→ The task: Below are the entries; return every line among them that holds the word "element".

------------------------

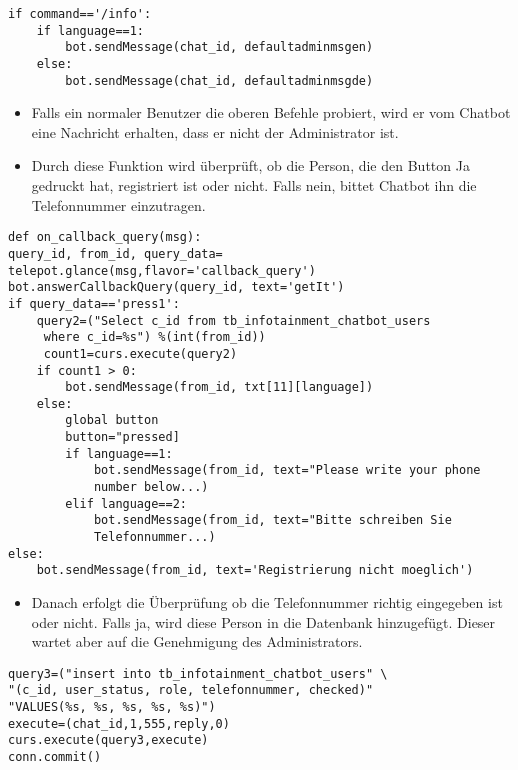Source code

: \begin{lstlisting}[frame=single]
if command=='/info':
	if language==1:
		bot.sendMessage(chat_id, defaultadminmsgen)
	else:
		bot.sendMessage(chat_id, defaultadminmsgde)
\end{lstlisting}
\begin{itemize}
	\item Falls ein normaler Benutzer die oberen Befehle probiert, wird er vom Chatbot eine Nachricht erhalten, dass er nicht der Administrator ist.
\end{itemize}
\begin{itemize}
	\item Durch diese Funktion wird überprüft, ob die Person, die den Button Ja gedruckt hat, registriert ist oder nicht. Falls nein, bittet Chatbot ihn die Telefonnummer einzutragen.
\end{itemize}
\begin{lstlisting}[frame=single]
def on_callback_query(msg):
query_id, from_id, query_data=
telepot.glance(msg,flavor='callback_query')
bot.answerCallbackQuery(query_id, text='getIt')
if query_data=='press1':
	query2=("Select c_id from tb_infotainment_chatbot_users
	 where c_id=%s") %(int(from_id))
	 count1=curs.execute(query2)
	if count1 > 0:
		bot.sendMessage(from_id, txt[11][language])
	else:
		global button
		button="pressed]
		if language==1:
			bot.sendMessage(from_id, text="Please write your phone 
			number below...)
		elif language==2:
			bot.sendMessage(from_id, text="Bitte schreiben Sie 
			Telefonnummer...)
else:
	bot.sendMessage(from_id, text='Registrierung nicht moeglich')
\end{lstlisting}
\begin{itemize}
	\item Danach erfolgt die Überprüfung ob die Telefonnummer richtig eingegeben ist oder nicht. Falls ja, wird diese Person in die Datenbank hinzugefügt. Dieser wartet aber auf die Genehmigung des Administrators.
\end{itemize}
\begin{lstlisting}[frame=single] 
query3=("insert into tb_infotainment_chatbot_users" \
"(c_id, user_status, role, telefonnummer, checked)"
"VALUES(%s, %s, %s, %s, %s)")
execute=(chat_id,1,555,reply,0)
curs.execute(query3,execute)
conn.commit()
\end{lstlisting}

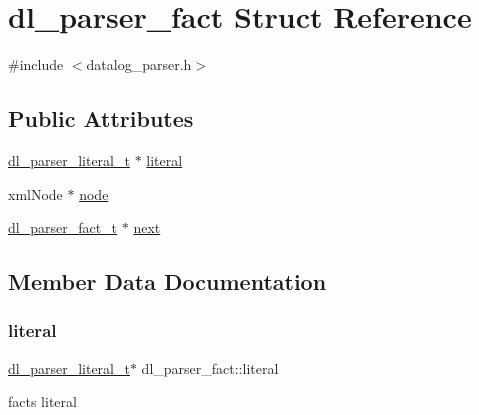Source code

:\hypertarget{structdl__parser__fact}{}\section{dl\+\_\+parser\+\_\+fact Struct Reference}
\label{structdl__parser__fact}


{\ttfamily \#include $<$datalog\+\_\+parser.\+h$>$}

\subsection*{Public Attributes}
\begin{DoxyCompactItemize}
\item 
\hyperlink{datalog__parser_8h_adaef2eede58b9f7698925f7194af1373}{dl\+\_\+parser\+\_\+literal\+\_\+t} $\ast$ \hyperlink{structdl__parser__fact_ad6af5d620e22add4536cdc82bc9fd8f2}{literal}
\item 
xml\+Node $\ast$ \hyperlink{structdl__parser__fact_a1a5d064b161e07cfacedd5cdf871d04f}{node}
\item 
\hyperlink{datalog__parser_8h_ad97776994371341952d410f045d73e72}{dl\+\_\+parser\+\_\+fact\+\_\+t} $\ast$ \hyperlink{structdl__parser__fact_a10999e64de8ea33101bf4c9234c1ff99}{next}
\end{DoxyCompactItemize}


\subsection{Member Data Documentation}
\mbox{\label{structdl__parser__fact_ad6af5d620e22add4536cdc82bc9fd8f2}} 
\subsubsection{\texorpdfstring{literal}{literal}}
{\footnotesize\ttfamily \hyperlink{datalog__parser_8h_adaef2eede58b9f7698925f7194af1373}{dl\+\_\+parser\+\_\+literal\+\_\+t}$\ast$ dl\+\_\+parser\+\_\+fact\+::literal}

fact\textquotesingle{}s literal \mbox{\label{structdl__parser__fact_a10999e64de8ea33101bf4c9234c1ff99}} 
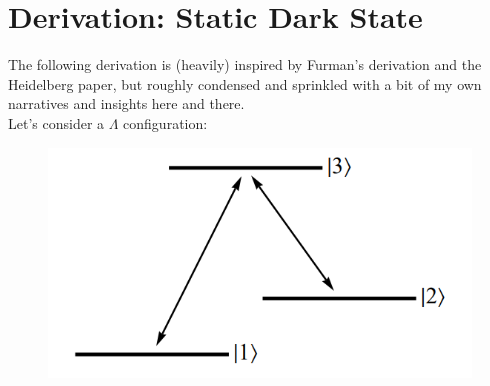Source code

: \documentclass{article}
\theoremstyle{definition}
\begin{document}
\section{Derivation: Static Dark State}

The following derivation is (heavily) inspired by Furman's derivation and the Heidelberg paper, but roughly condensed and sprinkled with a bit of my own narratives and insights here and there. \\

Let's consider a $\Lambda$ configuration:
\begin{figure}[h!]
	\centering
	\includegraphics[scale=0.5]{Lambda.PNG}
	\caption{}
\end{figure}
\end{document}
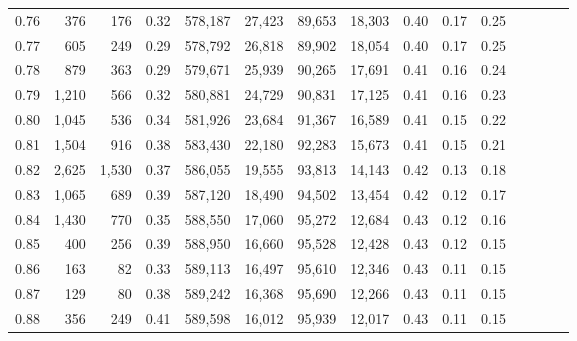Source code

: \begin{tabular}{rrrcrrrrrrrrrrr}
0.76 &     376 &    176 &                                       0.32 &  578,187 &   27,423 &   89,653 &   18,303 &  0.40 &  0.17 &                         0.25 \\
0.77 &     605 &    249 &                                       0.29 &  578,792 &   26,818 &   89,902 &   18,054 &  0.40 &  0.17 &                         0.25 \\
0.78 &     879 &    363 &                                       0.29 &  579,671 &   25,939 &   90,265 &   17,691 &  0.41 &  0.16 &                         0.24 \\
0.79 &   1,210 &    566 &                                       0.32 &  580,881 &   24,729 &   90,831 &   17,125 &  0.41 &  0.16 &                         0.23 \\
0.80 &   1,045 &    536 &                                       0.34 &  581,926 &   23,684 &   91,367 &   16,589 &  0.41 &  0.15 &                         0.22 \\
0.81 &   1,504 &    916 &                                       0.38 &  583,430 &   22,180 &   92,283 &   15,673 &  0.41 &  0.15 &                         0.21 \\
0.82 &   2,625 &  1,530 &                                       0.37 &  586,055 &   19,555 &   93,813 &   14,143 &  0.42 &  0.13 &                         0.18 \\
0.83 &   1,065 &    689 &                                       0.39 &  587,120 &   18,490 &   94,502 &   13,454 &  0.42 &  0.12 &                         0.17 \\
0.84 &   1,430 &    770 &                                       0.35 &  588,550 &   17,060 &   95,272 &   12,684 &  0.43 &  0.12 &                         0.16 \\
0.85 &     400 &    256 &                                       0.39 &  588,950 &   16,660 &   95,528 &   12,428 &  0.43 &  0.12 &                         0.15 \\
0.86 &     163 &     82 &                                       0.33 &  589,113 &   16,497 &   95,610 &   12,346 &  0.43 &  0.11 &                         0.15 \\
0.87 &     129 &     80 &                                       0.38 &  589,242 &   16,368 &   95,690 &   12,266 &  0.43 &  0.11 &                         0.15 \\
0.88 &     356 &    249 &                                       0.41 &  589,598 &   16,012 &   95,939 &   12,017 &  0.43 &  0.11 &                         0.15 \\

\end{tabular}

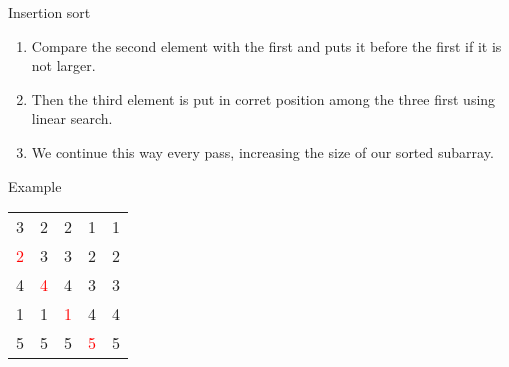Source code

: \documentclass[a4paper]{article}
\begin{document}
\begin{parag}{Insertion sort}
    \begin{enumerate}[left=0pt]
        \item Compare the second element with the first and puts it before the first if it is not larger.
        \item Then the third element is put in corret position among the three first using linear search.
        \item We continue this way every pass, increasing the size of our sorted subarray.
    \end{enumerate}

    
\end{parag}

\begin{parag}{Example}
    \begin{tabular}{ccccc}
        3 & 2 & 2 & 1 & \textcolor{maincolour}{1}\\
        \textcolor{red}{2} & 3 & 3 & 2 & \textcolor{maincolour}{2}\\
        4 & \textcolor{red}{4} & 4 & 3 & \textcolor{maincolour}{3}\\
        1 & 1 & \textcolor{red}{1} & 4 & \textcolor{maincolour}{4}\\
        5 & 5 & 5 & \textcolor{red}{5} & \textcolor{maincolour}{5}
    \end{tabular}

\end{parag}
\end{document}

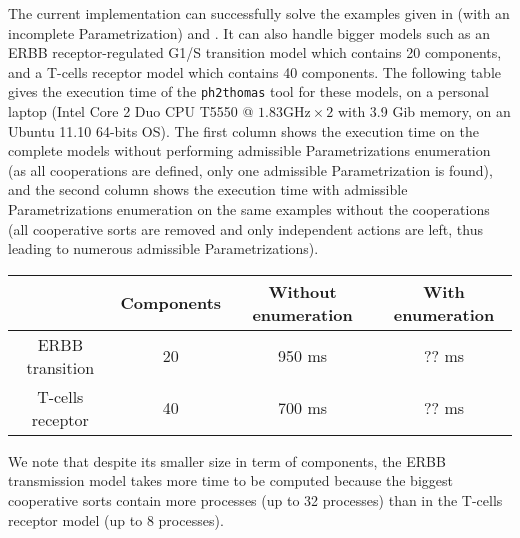 The current implementation can successfully solve the examples given in  (with an incomplete Parametrization) and . It can also handle bigger models such as an ERBB receptor-regulated G1/S transition model  which contains 20 components, and a T-cells receptor model  which contains 40 components.
The following table gives the execution time of the \texttt{ph2thomas} tool for these models, on a personal laptop (Intel Core 2 Duo CPU T5550 @ $1.83\text{GHz} \times 2$ with 3.9 Gib memory, on an Ubuntu 11.10 64-bits OS).
The first column shows the execution time on the complete models without performing admissible Parametrizations enumeration (as all cooperations are defined, only one admissible Parametrization is found), and the second column shows the execution time with admissible Parametrizations enumeration on the same examples without the cooperations (all cooperative sorts are removed and only independent actions are left, thus leading to numerous admissible Parametrizations).
\begin{center}
\begin{tabular}{c|c||c|c|}
  & Components & Without enumeration & With enumeration
\\ \hline
ERBB transition & 20 & 950 ms & ?? ms
\\ \hline
T-cells receptor & 40 & 700 ms & ?? ms
\\ \hline
\end{tabular}
\end{center}
We note that despite its smaller size in term of components, the ERBB transmission model takes more time to be computed because the biggest cooperative sorts contain more processes (up to 32 processes) than in the T-cells receptor model (up to 8 processes).

\begin{comment}
\begin{figure}[t]
\centering
\texttt{[image: figs/tcrsig40.png]}
\caption{\label{fig:tcrsig40-ig}
The IG returned by \texttt{ph2thomas} when used on the T-cell receptor PH model.
}
\end{figure}
In the case of the T-cell receptor model, the inferred IG obtained using the implementation is given in figure \pref{fig:tcrsig40-ig}.
\todo{Give the whole model in annex?}
\end{comment}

------------------------

→ Response to the task:
        \item Compare the second element with the first and puts it before the first if it is not larger.
        \item Then the third element is put in corret position among the three first using linear search.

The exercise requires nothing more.